Stored data entries
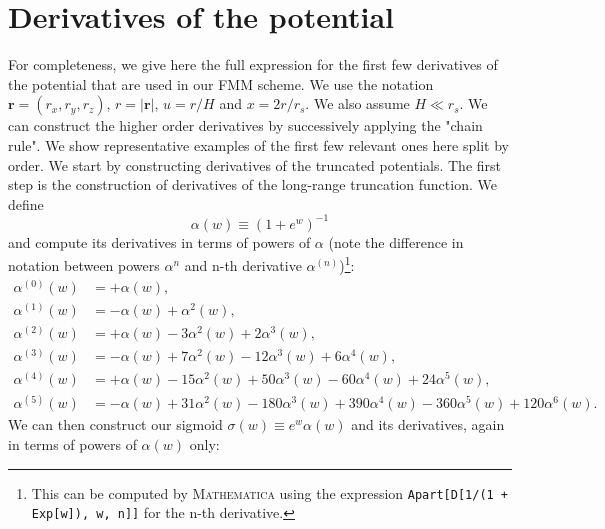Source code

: \section{Derivatives of the potential}
\label{sec:pot_derivatives}

For completeness, we give here the full expression for the first few
derivatives of the potential that are used in our FMM scheme. We use
the notation $\mathbf{r}=(r_x, r_y, r_z)$, $r = |\mathbf{r}|$, $u=r/H$
and $x=2r/r_s$. We also assume $H \ll r_s$. We can construct the
higher order derivatives by successively applying the "chain rule". We
show representative examples of the first few relevant ones here split
by order. We start by constructing derivatives of the truncated
potentials. The first step is the construction of derivatives of the
long-range truncation function. We define
\begin{equation}
  \alpha(w) \equiv \left(1 + e^w\right)^{-1} \nonumber
\end{equation}
and compute its derivatives in terms of powers of $\alpha$ (note the
difference in notation between powers $\alpha^n$ and n-th derivative
$\alpha^{(n)}$)\footnote{This can be computed by \textsc{Mathematica}
  using the expression \texttt{Apart[D[1/(1 + Exp[w]), {w, n}]]} for
  the n-th derivative.}:
\begin{align}
  \alpha^{(0)}(w) &= +\alpha(w), \nonumber\\
  \alpha^{(1)}(w) &= -\alpha(w) + \alpha^2(w),  \nonumber\\
  \alpha^{(2)}(w) &= +\alpha(w) - 3\alpha^2(w) + 2\alpha^3(w),  \nonumber\\
  \alpha^{(3)}(w) &= -\alpha(w) + 7\alpha^2(w) - 12\alpha^3(w) + 6\alpha^4(w),   \nonumber\\
  \alpha^{(4)}(w) &= +\alpha(w) - 15\alpha^2(w) + 50\alpha^3(w) - 60\alpha^4(w) + 24\alpha^5(w),    \nonumber\\
  \alpha^{(5)}(w) &= -\alpha(w) + 31\alpha^2(w) -180\alpha^3(w) + 390\alpha^4(w) -360\alpha^5(w) + 120\alpha^6(w).\nonumber                                      
\end{align}
We can then construct our sigmoid $\sigma(w) \equiv e^w\alpha(w)$ and
its derivatives, again in terms of powers of $\alpha(w)$ only:

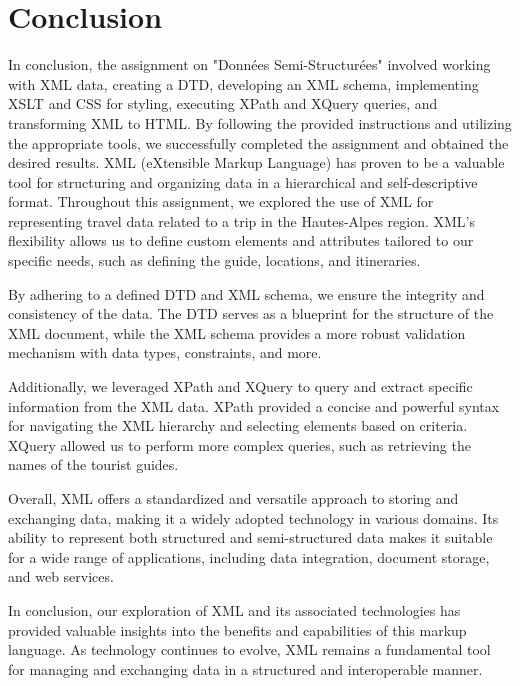 \documentclass[12pt]{report}
\begin{document}
\section{Conclusion}
In conclusion, the assignment on "Données Semi-Structurées" involved working with XML data, creating a DTD, developing an XML schema, implementing XSLT and CSS for styling, executing XPath and XQuery queries, and transforming XML to HTML. By following the provided instructions and utilizing the appropriate tools, we successfully completed the assignment and obtained the desired results.
XML (eXtensible Markup Language) has proven to be a valuable tool for structuring and organizing data in a hierarchical and self-descriptive format. Throughout this assignment, we explored the use of XML for representing travel data related to a trip in the Hautes-Alpes region. XML's flexibility allows us to define custom elements and attributes tailored to our specific needs, such as defining the guide, locations, and itineraries.

By adhering to a defined DTD and XML schema, we ensure the integrity and consistency of the data. The DTD serves as a blueprint for the structure of the XML document, while the XML schema provides a more robust validation mechanism with data types, constraints, and more.

Additionally, we leveraged XPath and XQuery to query and extract specific information from the XML data. XPath provided a concise and powerful syntax for navigating the XML hierarchy and selecting elements based on criteria. XQuery allowed us to perform more complex queries, such as retrieving the names of the tourist guides.

Overall, XML offers a standardized and versatile approach to storing and exchanging data, making it a widely adopted technology in various domains. Its ability to represent both structured and semi-structured data makes it suitable for a wide range of applications, including data integration, document storage, and web services.

In conclusion, our exploration of XML and its associated technologies has provided valuable insights into the benefits and capabilities of this markup language. As technology continues to evolve, XML remains a fundamental tool for managing and exchanging data in a structured and interoperable manner.
\end{document}
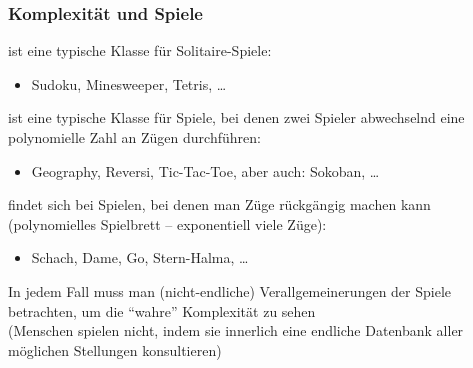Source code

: \documentclass[onlymath]{beamer}
\begin{document}
\maketitle

\begin{frame}\frametitle{Komplexität und Spiele}

\alert{\NP} ist eine typische Klasse für Solitaire-Spiele:
\begin{itemize}
\item Sudoku, Minesweeper, Tetris, \ldots
\end{itemize}
\bigskip\pause

\alert{\PSpace} ist eine typische Klasse für Spiele, bei denen zwei Spieler
abwechselnd eine polynomielle Zahl an Zügen durchführen:
\begin{itemize}
\item Geography, Reversi, Tic-Tac-Toe, aber auch: Sokoban, \ldots
\end{itemize}
\bigskip\pause

\alert{\ExpTime} findet sich bei Spielen, bei denen man Züge rückgängig machen kann (polynomielles Spielbrett -- exponentiell viele Züge):
\begin{itemize}
\item Schach, Dame, Go, Stern-Halma, \ldots
\end{itemize}
\smallskip

In jedem Fall muss man (nicht-endliche) Verallgemeinerungen der Spiele betrachten,
um die "`wahre"' Komplexität zu sehen\\ {\tiny(Menschen spielen nicht, indem sie
innerlich eine endliche Datenbank aller möglichen Stellungen konsultieren)}
\smallskip\pause



\end{frame}

\end{document}
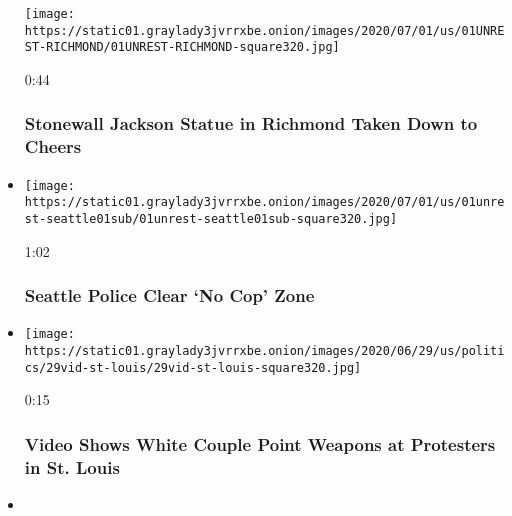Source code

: \begin{itemize}
  \texttt{[image: https://static01.graylady3jvrrxbe.onion/images/2020/07/01/us/01UNREST-RICHMOND/01UNREST-RICHMOND-square320.jpg]}

  0:44

  \hypertarget{stonewall-jackson-statue-in-richmond-taken-down-to-cheers}{%
  \subsubsection{Stonewall Jackson Statue in Richmond Taken Down to
  Cheers}\label{stonewall-jackson-statue-in-richmond-taken-down-to-cheers}}
\item
  \href{https://www.nytimes3xbfgragh.onion/video/us/politics/100000007218978/seattle-police-autonomous-zone.html?action=click\&module=video-series-bar\&region=header\&pgtype=Article\&playlistId=video/minneapolis-george-floyd-death-video}{}

  \texttt{[image: https://static01.graylady3jvrrxbe.onion/images/2020/07/01/us/01unrest-seattle01sub/01unrest-seattle01sub-square320.jpg]}

  1:02

  \hypertarget{seattle-police-clear-no-cop-zone}{%
  \subsubsection{Seattle Police Clear `No Cop'
  Zone}\label{seattle-police-clear-no-cop-zone}}
\item
  \href{https://www.nytimes3xbfgragh.onion/video/us/politics/100000007214585/trump-white-couple-guns-st-louis.html?action=click\&module=video-series-bar\&region=header\&pgtype=Article\&playlistId=video/minneapolis-george-floyd-death-video}{}

  \texttt{[image: https://static01.graylady3jvrrxbe.onion/images/2020/06/29/us/politics/29vid-st-louis/29vid-st-louis-square320.jpg]}

  0:15

  \hypertarget{video-shows-white-couple-point-weapons-at-protesters-in-st-louis}{%
  \subsubsection{Video Shows White Couple Point Weapons at Protesters in
  St.
  Louis}\label{video-shows-white-couple-point-weapons-at-protesters-in-st-louis}}
\item
  \href{https://www.nytimes3xbfgragh.onion/video/us/100000007214015/louisville-shooting-press-briefing.html?action=click\&module=video-series-bar\&region=header\&pgtype=Article\&playlistId=video/minneapolis-george-floyd-death-video}{}


\end{itemize}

→ **YOUR INSTRUCTIONS**
Extract all the data above exactly, excluding every picture.

→ **REPLY**
Source code

: \section{Derivatives of the potential}
\label{sec:pot_derivatives}

For completeness, we give here the full expression for the first few
derivatives of the potential that are used in our FMM scheme. We use
the notation $\mathbf{r}=(r_x, r_y, r_z)$, $r = |\mathbf{r}|$, $u=r/H$
and $x=2r/r_s$. We also assume $H \ll r_s$. We can construct the
higher order derivatives by successively applying the "chain rule". We
show representative examples of the first few relevant ones here split
by order. We start by constructing derivatives of the truncated
potentials. The first step is the construction of derivatives of the
long-range truncation function. We define
\begin{equation}
  \alpha(w) \equiv \left(1 + e^w\right)^{-1} \nonumber
\end{equation}
and compute its derivatives in terms of powers of $\alpha$ (note the
difference in notation between powers $\alpha^n$ and n-th derivative
$\alpha^{(n)}$)\footnote{This can be computed by \textsc{Mathematica}
  using the expression \texttt{Apart[D[1/(1 + Exp[w]), {w, n}]]} for
  the n-th derivative.}:
\begin{align}
  \alpha^{(0)}(w) &= +\alpha(w), \nonumber\\
  \alpha^{(1)}(w) &= -\alpha(w) + \alpha^2(w),  \nonumber\\
  \alpha^{(2)}(w) &= +\alpha(w) - 3\alpha^2(w) + 2\alpha^3(w),  \nonumber\\
  \alpha^{(3)}(w) &= -\alpha(w) + 7\alpha^2(w) - 12\alpha^3(w) + 6\alpha^4(w),   \nonumber\\
  \alpha^{(4)}(w) &= +\alpha(w) - 15\alpha^2(w) + 50\alpha^3(w) - 60\alpha^4(w) + 24\alpha^5(w),    \nonumber\\
  \alpha^{(5)}(w) &= -\alpha(w) + 31\alpha^2(w) -180\alpha^3(w) + 390\alpha^4(w) -360\alpha^5(w) + 120\alpha^6(w).\nonumber                                      
\end{align}
We can then construct our sigmoid $\sigma(w) \equiv e^w\alpha(w)$ and
its derivatives, again in terms of powers of $\alpha(w)$ only:

 \documentclass[12pt]{report}
\begin{document}
\section{Conclusion}
In conclusion, the assignment on "Données Semi-Structurées" involved working with XML data, creating a DTD, developing an XML schema, implementing XSLT and CSS for styling, executing XPath and XQuery queries, and transforming XML to HTML. By following the provided instructions and utilizing the appropriate tools, we successfully completed the assignment and obtained the desired results.
XML (eXtensible Markup Language) has proven to be a valuable tool for structuring and organizing data in a hierarchical and self-descriptive format. Throughout this assignment, we explored the use of XML for representing travel data related to a trip in the Hautes-Alpes region. XML's flexibility allows us to define custom elements and attributes tailored to our specific needs, such as defining the guide, locations, and itineraries.

By adhering to a defined DTD and XML schema, we ensure the integrity and consistency of the data. The DTD serves as a blueprint for the structure of the XML document, while the XML schema provides a more robust validation mechanism with data types, constraints, and more.

Additionally, we leveraged XPath and XQuery to query and extract specific information from the XML data. XPath provided a concise and powerful syntax for navigating the XML hierarchy and selecting elements based on criteria. XQuery allowed us to perform more complex queries, such as retrieving the names of the tourist guides.

Overall, XML offers a standardized and versatile approach to storing and exchanging data, making it a widely adopted technology in various domains. Its ability to represent both structured and semi-structured data makes it suitable for a wide range of applications, including data integration, document storage, and web services.

In conclusion, our exploration of XML and its associated technologies has provided valuable insights into the benefits and capabilities of this markup language. As technology continues to evolve, XML remains a fundamental tool for managing and exchanging data in a structured and interoperable manner.
\end{document}
Source code

: \documentclass[onlymath]{beamer}
\begin{document}
\maketitle

\begin{frame}\frametitle{Komplexität und Spiele}

\alert{\NP} ist eine typische Klasse für Solitaire-Spiele:
\begin{itemize}
\item Sudoku, Minesweeper, Tetris, \ldots
\end{itemize}
\bigskip\pause

\alert{\PSpace} ist eine typische Klasse für Spiele, bei denen zwei Spieler
abwechselnd eine polynomielle Zahl an Zügen durchführen:
\begin{itemize}
\item Geography, Reversi, Tic-Tac-Toe, aber auch: Sokoban, \ldots
\end{itemize}
\bigskip\pause

\alert{\ExpTime} findet sich bei Spielen, bei denen man Züge rückgängig machen kann (polynomielles Spielbrett -- exponentiell viele Züge):
\begin{itemize}
\item Schach, Dame, Go, Stern-Halma, \ldots
\end{itemize}
\smallskip

In jedem Fall muss man (nicht-endliche) Verallgemeinerungen der Spiele betrachten,
um die "`wahre"' Komplexität zu sehen\\ {\tiny(Menschen spielen nicht, indem sie
innerlich eine endliche Datenbank aller möglichen Stellungen konsultieren)}
\smallskip\pause



\end{frame}

\end{document}
Source code

: \begin{itemize}
  \texttt{[image: https://static01.graylady3jvrrxbe.onion/images/2020/07/01/us/01UNREST-RICHMOND/01UNREST-RICHMOND-square320.jpg]}

  0:44

  \hypertarget{stonewall-jackson-statue-in-richmond-taken-down-to-cheers}{%
  \subsubsection{Stonewall Jackson Statue in Richmond Taken Down to
  Cheers}\label{stonewall-jackson-statue-in-richmond-taken-down-to-cheers}}
\item
  \href{https://www.nytimes3xbfgragh.onion/video/us/politics/100000007218978/seattle-police-autonomous-zone.html?action=click\&module=video-series-bar\&region=header\&pgtype=Article\&playlistId=video/minneapolis-george-floyd-death-video}{}

  \texttt{[image: https://static01.graylady3jvrrxbe.onion/images/2020/07/01/us/01unrest-seattle01sub/01unrest-seattle01sub-square320.jpg]}

  1:02

  \hypertarget{seattle-police-clear-no-cop-zone}{%
  \subsubsection{Seattle Police Clear `No Cop'
  Zone}\label{seattle-police-clear-no-cop-zone}}
\item
  \href{https://www.nytimes3xbfgragh.onion/video/us/politics/100000007214585/trump-white-couple-guns-st-louis.html?action=click\&module=video-series-bar\&region=header\&pgtype=Article\&playlistId=video/minneapolis-george-floyd-death-video}{}

  \texttt{[image: https://static01.graylady3jvrrxbe.onion/images/2020/06/29/us/politics/29vid-st-louis/29vid-st-louis-square320.jpg]}

  0:15

  \hypertarget{video-shows-white-couple-point-weapons-at-protesters-in-st-louis}{%
  \subsubsection{Video Shows White Couple Point Weapons at Protesters in
  St.
  Louis}\label{video-shows-white-couple-point-weapons-at-protesters-in-st-louis}}
\item
  \href{https://www.nytimes3xbfgragh.onion/video/us/100000007214015/louisville-shooting-press-briefing.html?action=click\&module=video-series-bar\&region=header\&pgtype=Article\&playlistId=video/minneapolis-george-floyd-death-video}{}


\end{itemize}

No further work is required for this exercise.